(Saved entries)
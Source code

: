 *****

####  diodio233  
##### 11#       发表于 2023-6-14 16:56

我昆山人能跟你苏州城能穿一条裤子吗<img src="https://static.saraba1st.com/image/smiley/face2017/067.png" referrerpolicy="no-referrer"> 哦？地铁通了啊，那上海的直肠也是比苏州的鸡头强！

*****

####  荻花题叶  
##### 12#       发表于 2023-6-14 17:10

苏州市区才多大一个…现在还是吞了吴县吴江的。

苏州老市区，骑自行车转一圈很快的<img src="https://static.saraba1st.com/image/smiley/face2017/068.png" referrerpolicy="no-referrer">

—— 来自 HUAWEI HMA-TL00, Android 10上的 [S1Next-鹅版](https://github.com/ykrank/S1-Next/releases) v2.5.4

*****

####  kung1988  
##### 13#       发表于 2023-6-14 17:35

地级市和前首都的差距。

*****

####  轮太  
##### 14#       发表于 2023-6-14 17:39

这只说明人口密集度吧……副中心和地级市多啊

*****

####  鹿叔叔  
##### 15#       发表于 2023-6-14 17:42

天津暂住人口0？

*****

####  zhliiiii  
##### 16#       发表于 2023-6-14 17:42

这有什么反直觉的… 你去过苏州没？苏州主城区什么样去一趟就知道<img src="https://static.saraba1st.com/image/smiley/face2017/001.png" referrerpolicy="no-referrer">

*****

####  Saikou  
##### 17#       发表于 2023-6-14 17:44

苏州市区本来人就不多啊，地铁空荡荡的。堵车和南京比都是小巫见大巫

▸ **Exercise directions**: Write out exactly the lines that begin at the one containing "苏州市区才多大一个…现在还是吞了吴县吴江的。" and continue through the last line of the data, and only those.

▸ **Answer box**:
苏州市区才多大一个…现在还是吞了吴县吴江的。

苏州老市区，骑自行车转一圈很快的<img src="https://static.saraba1st.com/image/smiley/face2017/068.png" referrerpolicy="no-referrer">

—— 来自 HUAWEI HMA-TL00, Android 10上的 [S1Next-鹅版](https://github.com/ykrank/S1-Next/releases) v2.5.4

*****

####  kung1988  
##### 13#       发表于 2023-6-14 17:35

地级市和前首都的差距。

*****

####  轮太  
##### 14#       发表于 2023-6-14 17:39

这只说明人口密集度吧……副中心和地级市多啊

*****

####  鹿叔叔  
##### 15#       发表于 2023-6-14 17:42

天津暂住人口0？

*****

####  zhliiiii  
##### 16#       发表于 2023-6-14 17:42

这有什么反直觉的… 你去过苏州没？苏州主城区什么样去一趟就知道<img src="https://static.saraba1st.com/image/smiley/face2017/001.png" referrerpolicy="no-referrer">

*****

####  Saikou  
##### 17#       发表于 2023-6-14 17:44

苏州市区本来人就不多啊，地铁空荡荡的。堵车和南京比都是小巫见大巫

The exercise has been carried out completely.